Parts of the methods could have been re-written for better readability with less formalisms as indicated by reviewers in the last review round, especially without pseudocode on page 13.

The evaluation of the automatically generated MC items was described in more detail so that results can be critically appraised by the reader.

In the reviewers opinion, only a larger scale experiment based on *random selection of students and items* can provide conclusive evidence that automatic generation of test items provides items that *perform* as well as manually generated test items under real life conditions. The evaluation of students competencies needs to be part of the experimental design and cannot be used to *select* students prior to the experiment. Researchers analyzing the psychometric properties of items and competencies of the students need to be blinded otherwise probability of bias is very high.

## Major Revisions

* Page 3 section 2.1. last paragraph "..., in our experiments as 4, as it is the standard practice in MCQ tests." This statement is not correct. It might be one standard, however, in many other countries 5 answers is the standard for MC Tests.

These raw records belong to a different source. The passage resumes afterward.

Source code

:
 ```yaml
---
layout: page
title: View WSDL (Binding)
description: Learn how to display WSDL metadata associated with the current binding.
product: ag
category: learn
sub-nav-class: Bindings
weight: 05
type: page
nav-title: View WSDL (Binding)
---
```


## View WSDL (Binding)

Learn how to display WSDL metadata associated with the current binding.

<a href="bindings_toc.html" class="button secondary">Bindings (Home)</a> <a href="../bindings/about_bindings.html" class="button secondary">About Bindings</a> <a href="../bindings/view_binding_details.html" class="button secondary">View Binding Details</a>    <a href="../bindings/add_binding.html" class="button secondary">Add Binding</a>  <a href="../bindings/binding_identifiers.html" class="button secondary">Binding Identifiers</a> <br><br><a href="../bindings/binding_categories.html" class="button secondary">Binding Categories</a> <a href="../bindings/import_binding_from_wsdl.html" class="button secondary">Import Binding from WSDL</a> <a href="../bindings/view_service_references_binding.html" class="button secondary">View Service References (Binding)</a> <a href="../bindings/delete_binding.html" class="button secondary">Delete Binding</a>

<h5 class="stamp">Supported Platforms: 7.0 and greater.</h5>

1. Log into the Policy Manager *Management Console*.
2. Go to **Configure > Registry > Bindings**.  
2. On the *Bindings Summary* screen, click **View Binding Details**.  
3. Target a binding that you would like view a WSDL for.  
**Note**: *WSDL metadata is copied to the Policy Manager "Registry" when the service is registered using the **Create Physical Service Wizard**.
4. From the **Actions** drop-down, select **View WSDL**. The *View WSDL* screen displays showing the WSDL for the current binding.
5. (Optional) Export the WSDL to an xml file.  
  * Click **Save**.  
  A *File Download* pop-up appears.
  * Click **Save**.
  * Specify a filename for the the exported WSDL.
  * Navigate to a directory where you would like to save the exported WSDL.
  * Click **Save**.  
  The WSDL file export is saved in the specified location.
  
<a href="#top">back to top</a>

* Page 6 last paragraph: "Since there are no rules as such for how a FQ should look like, ... " That is wrong. There has been done substantial work on guides/ rules how MCQ and MCT should be designed (e.g. Haladyna TM, Downing SM, Rodriguez MC. A Review of Multiple-Choice Item-Writing Guidelines for Classroom Assessment. Applied Measurement in Education. Juli 2002;15(3):309–33; Ware J, Vik T. Quality assurance of item writing: During the introduction of multiple choice questions in medicine for high stakes examinations. Medical Teacher. 1. Januar 2009;31(3):238–43; Haladyna, Thomas M. Developing and validating multiple-choice test items. Routledge, 2012.). There are also prescriptive rules for high stakes examinations how questions must look like. E.g. in German medical high stakes exams only Type A question are allowed which need to fulfill further criteria (e.g. no double negation, clear wording, no cues). The authors should provide a review on this literature and discuss why the rules described there are not relevant as criteria for their item patterns.

# Results

The results are accompanied by specific data. Tables and figures are used efficiently. The labels of figures and tables are illustrative.

As stated in the prior review, parts of the results could have been written for better readability with less formalism.

# Discussion

For a long and complex work, the discussion is proportionally short. However, the authors introduced a section in which they discusse their work comparing with other approaches. Especially from the educational domain much references could have been considered by the authors.

## Major Revisions

* The authors should discuss the limitations of their different approaches for MCQ and MCT generation and especially their evaluation in this section.

* The authors should clearly state in the limitations above, that the design of their study is not appropriate to provide conclusive evidence that the items automatically generated are as effective in assessment than manual generated test items. Although they provide some evidence for equal performance of automatically generated test items, they should plan for a larger scale experiment with random selection of students and items with double blinding.

# References

## Major Revisions

1. The references are not formatted according to the style guide of the journal with second name of the author in the first place.
2. The author name of the last reference is not readable.

## Minor Revisions

* A reference the authors might want to include which compares automatic test item generation with manual test item generation from a medical education journal with very high qualitative standards: Gierl MJ, Lai H. Evaluating the quality of medical multiple-choice items created with automated processes. Med Educ. 1. Juli 2013;47(7):726–33.

# Other comments

## Minor Revisions

* Although revised, the paper should be checked again for language issues. Many grammatical, spelling, word order, and comma position errors should be corrected.